■ Study material:

┌──

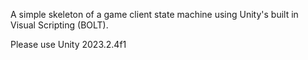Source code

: A simple skeleton of a game client state machine using Unity's built in Visual Scripting (BOLT).

Please use Unity 2023.2.4f1
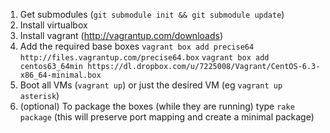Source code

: 1. Get submodules (`git submodule init && git submodule update`)
2. Install virtualbox
3. Install vagrant (http://vagrantup.com/downloads)
4. Add the required base boxes
  `vagrant box add precise64 http://files.vagrantup.com/precise64.box`
  `vagrant box add centos63_64min https://dl.dropbox.com/u/7225008/Vagrant/CentOS-6.3-x86_64-minimal.box`
5. Boot all VMs (`vagrant up`) or just the desired VM (eg `vagrant up asterisk`)
6. (optional) To package the boxes (while they are running) type `rake package` (this will preserve port mapping and create a minimal package)
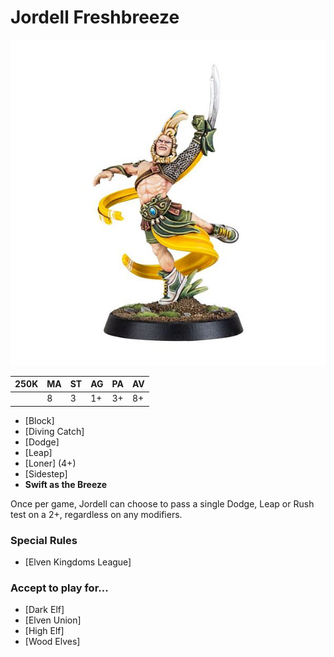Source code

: # Jordell Freshbreeze

![](../media/starplayers/BBJordellFreshbreeze01.jpg)

| 250K  | MA | ST | AG | PA | AV |
| --- | --- | --- | --- | --- | --- |
| | 8 | 3 | 1+ | 3+ | 8+ |

* [Block]
* [Diving Catch]
* [Dodge]
* [Leap]
* [Loner] (4+)
* [Sidestep]
* **Swift as the Breeze**

Once per game, Jordell can choose to pass a single Dodge, Leap or Rush test on a 2+, regardless on any modifiers.

### Special Rules

* [Elven Kingdoms League]

### Accept to play for...

* [Dark Elf]
* [Elven Union]
* [High Elf]
* [Wood Elves]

└──

■ Work task:
Whenever "Install" occurs in a line of the entries, copy that line.

■ Solution:
2. Install virtualbox
3. Install vagrant (http://vagrantup.com/downloads)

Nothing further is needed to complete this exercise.